*** Opening SOURCE DATA ***

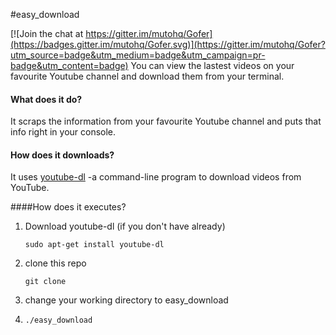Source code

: #easy_download

[![Join the chat at https://gitter.im/mutohq/Gofer](https://badges.gitter.im/mutohq/Gofer.svg)](https://gitter.im/mutohq/Gofer?utm_source=badge&utm_medium=badge&utm_campaign=pr-badge&utm_content=badge)
You can view the lastest videos on your favourite Youtube channel and 
download them from your terminal.

#### What does it do?
It scraps the information from your favourite Youtube channel and puts 
that info right in your console.

#### How does it downloads?
It uses [youtube-dl](https://rg3.github.io/youtube-dl) -a command-line
program to download videos from YouTube.

####How does it executes?

1) Download youtube-dl (if you don't have already)
   
   `sudo apt-get install youtube-dl`
   
2) clone this repo

   `git clone `

3) change your working directory to easy_download

4) `./easy_download`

*** Closing SOURCE DATA ***

_WORK REQUIRED_
Give back all the material exactly, with no pictures.

_YOUR RESPONSE_
Source code

: #easy_download

[![Join the chat at https://gitter.im/mutohq/Gofer](https://badges.gitter.im/mutohq/Gofer.svg)](https://gitter.im/mutohq/Gofer?utm_source=badge&utm_medium=badge&utm_campaign=pr-badge&utm_content=badge)
You can view the lastest videos on your favourite Youtube channel and 
download them from your terminal.

#### What does it do?
It scraps the information from your favourite Youtube channel and puts 
that info right in your console.

#### How does it downloads?
It uses [youtube-dl](https://rg3.github.io/youtube-dl) -a command-line
program to download videos from YouTube.

####How does it executes?

1) Download youtube-dl (if you don't have already)
   
   `sudo apt-get install youtube-dl`
   
2) clone this repo

   `git clone `

3) change your working directory to easy_download

4) `./easy_download`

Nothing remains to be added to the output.